The deal, which may be upsized to $500 million, consists of four tranches of notes: two senior tranches, one floating-rate and one fixed-rate, are provisionally rated Aaa/AAA by Moody's Investors Service/S&P Global Ratings and benefit from at least 15% credit enhancement; and two subordinate tranches, one fixed and one floating, are provisionally rated Baa2/BBB and benefit from 9% credit enhancement.
Société Générale, Citigroup Global Markets and SMBC Nikko Securities are the arrangers.
Trafigura issued $300 million a year and a half ago, but since then the balance of receivables in the revolving trust has more than tripled from around $1 billion to over $3.5 billion, according to Moody's.
Altogether, the four new tranches of notes to be issued represent 7.85% of assets (if sized at $300 million).
Trafigura established the program in November 2004 and has issued four other series of notes, in 2007, 2012, 2014 and 2017; all but the $300 million of note issued in 2017 have since matured.
The portfolio includes only receivables that represent physical deliveries of goods that have been invoiced by Trafigura, according to Moody's. Those receivables benefit in many instances from payment undertakings, including guarantees and letters of credit, provided by banks.
Although the program’s revolving period ends in March 2022, the underlying trade receivables have a short average life (on average less than one month). This feature combined with early amortization triggers (mainly linked to performance) strongly protects the transaction against a steep performance deterioration, according to Moody’s.

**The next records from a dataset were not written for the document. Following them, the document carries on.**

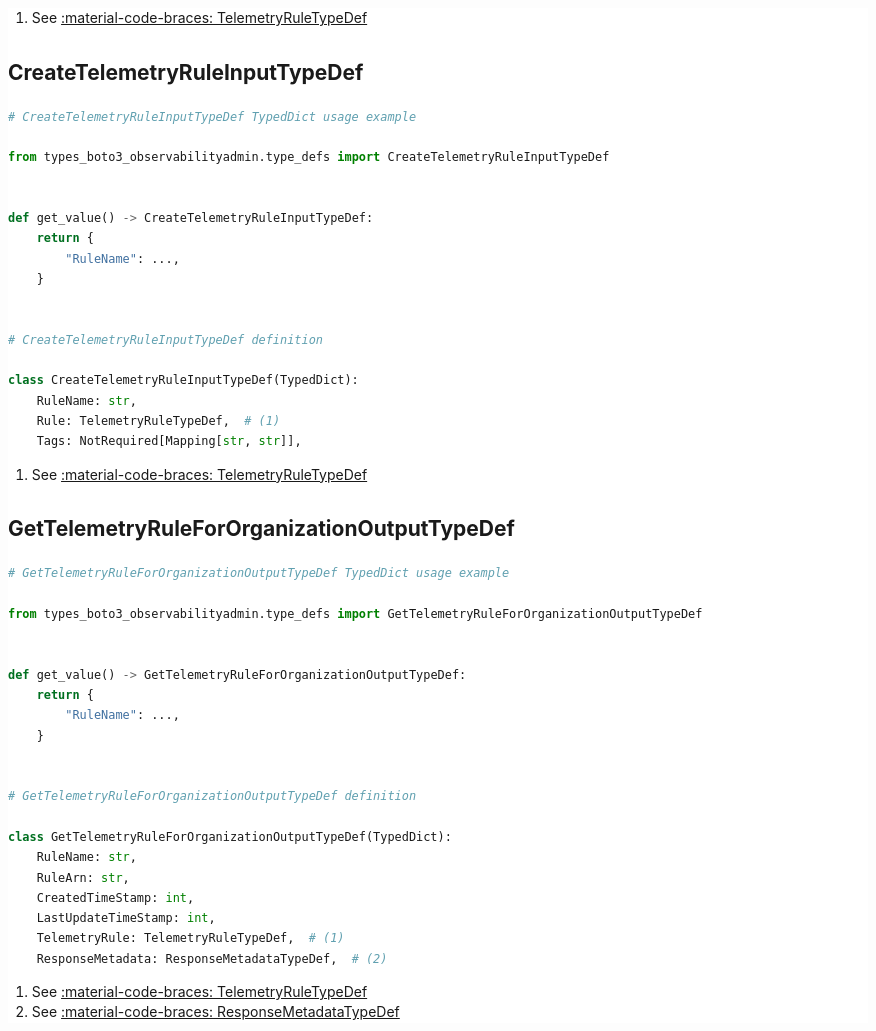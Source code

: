 1. See [:material-code-braces: TelemetryRuleTypeDef](./type_defs.md#telemetryruletypedef)

## CreateTelemetryRuleInputTypeDef

```python
# CreateTelemetryRuleInputTypeDef TypedDict usage example

from types_boto3_observabilityadmin.type_defs import CreateTelemetryRuleInputTypeDef


def get_value() -> CreateTelemetryRuleInputTypeDef:
    return {
        "RuleName": ...,
    }


# CreateTelemetryRuleInputTypeDef definition

class CreateTelemetryRuleInputTypeDef(TypedDict):
    RuleName: str,
    Rule: TelemetryRuleTypeDef,  # (1)
    Tags: NotRequired[Mapping[str, str]],
```

1. See [:material-code-braces: TelemetryRuleTypeDef](./type_defs.md#telemetryruletypedef)

## GetTelemetryRuleForOrganizationOutputTypeDef

```python
# GetTelemetryRuleForOrganizationOutputTypeDef TypedDict usage example

from types_boto3_observabilityadmin.type_defs import GetTelemetryRuleForOrganizationOutputTypeDef


def get_value() -> GetTelemetryRuleForOrganizationOutputTypeDef:
    return {
        "RuleName": ...,
    }


# GetTelemetryRuleForOrganizationOutputTypeDef definition

class GetTelemetryRuleForOrganizationOutputTypeDef(TypedDict):
    RuleName: str,
    RuleArn: str,
    CreatedTimeStamp: int,
    LastUpdateTimeStamp: int,
    TelemetryRule: TelemetryRuleTypeDef,  # (1)
    ResponseMetadata: ResponseMetadataTypeDef,  # (2)
```

1. See [:material-code-braces: TelemetryRuleTypeDef](./type_defs.md#telemetryruletypedef)
2. See [:material-code-braces: ResponseMetadataTypeDef](./type_defs.md#responsemetadatatypedef)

Moody’s assumes that 0.7% of obligors will default, and 35% of defaulted assets will be recovered; that’s up from its estimate of 0.54% for the deal Trafigura completed last year.
There are no swaps in the transaction: The receivables are all denominated in U.S. dollars.
Among the primary risks to the deal, Trafigura at times has high concentration of end obligors, with in some cases less than 100 end debtors or group debtors. However, the largest concentration limits are allowed only for highly rated obligors (e.g., each obligor rated Aa2 can account for a maximum of 17.5% of the total pool). “These large concentrations in the pool give rise to a potentially greater volatility than would be the case with a less concentrated pool,” Moody’s noted in the presale report.
In addition, many of these obligors are below investment grade and are domiciled in lowly rated countries. During the revolving period ending in March 2022, the issuer may purchase receivables with maximum limits of 30% of unrated or noninvestment grade debtors, 70% of debtors rated below A1 and 25% of the debtors could be located in countries with foreign currency rating between Ba1 and B3. However, Trafigura has most recently faced low concentrations of obligors (less than 1%) domiciled in countries with a foreign currency country rating in the Baa3 to B3 range.
Another weakness is the fact that degree of linkage to Trafigura, itself, which is not rated and acts as both the originator of the receivables and master servicer in the transaction. However, this risk is mitigated by a "hot back-up servicer arrangement" with Société Générale, a major bank in the global commodity finance industry that would be able to step in rapidly as backup servicer if needed as it receives daily receivables reporting.